[Material supplied Boundary: Start]

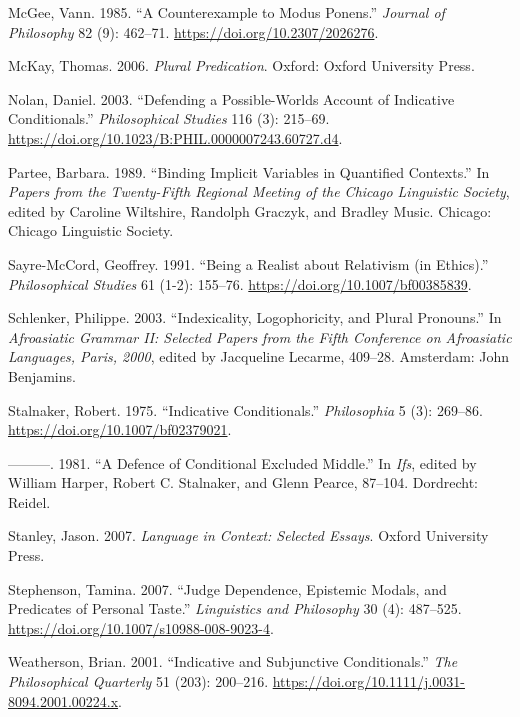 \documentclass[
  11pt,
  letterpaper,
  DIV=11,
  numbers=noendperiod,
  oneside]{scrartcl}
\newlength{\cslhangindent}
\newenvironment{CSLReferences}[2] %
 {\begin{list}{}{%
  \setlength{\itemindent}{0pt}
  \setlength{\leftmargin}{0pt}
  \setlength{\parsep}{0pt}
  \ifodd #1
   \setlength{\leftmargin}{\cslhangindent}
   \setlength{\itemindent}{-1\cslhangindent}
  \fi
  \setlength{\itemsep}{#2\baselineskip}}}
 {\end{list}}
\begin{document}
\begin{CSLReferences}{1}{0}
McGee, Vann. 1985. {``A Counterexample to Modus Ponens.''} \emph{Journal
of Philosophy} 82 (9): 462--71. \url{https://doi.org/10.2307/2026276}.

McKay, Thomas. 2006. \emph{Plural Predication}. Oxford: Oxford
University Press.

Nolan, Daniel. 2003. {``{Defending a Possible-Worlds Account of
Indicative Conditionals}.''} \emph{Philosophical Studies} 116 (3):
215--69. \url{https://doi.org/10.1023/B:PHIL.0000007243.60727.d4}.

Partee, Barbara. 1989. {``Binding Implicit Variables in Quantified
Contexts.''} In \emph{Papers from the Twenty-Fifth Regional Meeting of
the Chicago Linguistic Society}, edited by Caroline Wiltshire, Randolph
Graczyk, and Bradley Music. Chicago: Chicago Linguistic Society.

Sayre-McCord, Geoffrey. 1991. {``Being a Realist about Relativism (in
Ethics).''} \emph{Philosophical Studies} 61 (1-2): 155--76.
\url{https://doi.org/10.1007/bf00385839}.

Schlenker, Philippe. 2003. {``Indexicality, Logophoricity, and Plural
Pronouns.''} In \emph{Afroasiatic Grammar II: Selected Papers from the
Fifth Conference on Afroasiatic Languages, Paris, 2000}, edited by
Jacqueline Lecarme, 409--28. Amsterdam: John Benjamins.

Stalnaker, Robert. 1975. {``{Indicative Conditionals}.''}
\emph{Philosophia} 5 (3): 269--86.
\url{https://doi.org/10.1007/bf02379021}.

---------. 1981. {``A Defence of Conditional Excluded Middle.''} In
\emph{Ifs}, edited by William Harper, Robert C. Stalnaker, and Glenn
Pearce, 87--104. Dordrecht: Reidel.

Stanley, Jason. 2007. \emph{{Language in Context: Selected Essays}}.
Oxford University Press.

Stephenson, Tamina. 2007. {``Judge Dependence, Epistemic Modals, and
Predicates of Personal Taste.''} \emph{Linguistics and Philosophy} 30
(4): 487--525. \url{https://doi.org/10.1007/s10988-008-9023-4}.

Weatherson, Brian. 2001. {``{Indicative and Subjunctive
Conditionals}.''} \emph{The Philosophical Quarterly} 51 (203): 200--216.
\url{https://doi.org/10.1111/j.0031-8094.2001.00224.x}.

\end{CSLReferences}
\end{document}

[Material supplied Boundary: End]

▶ Problem description
Supply the count of lines in the entries that include "leftmargin", and no other text.

▶ Response area
2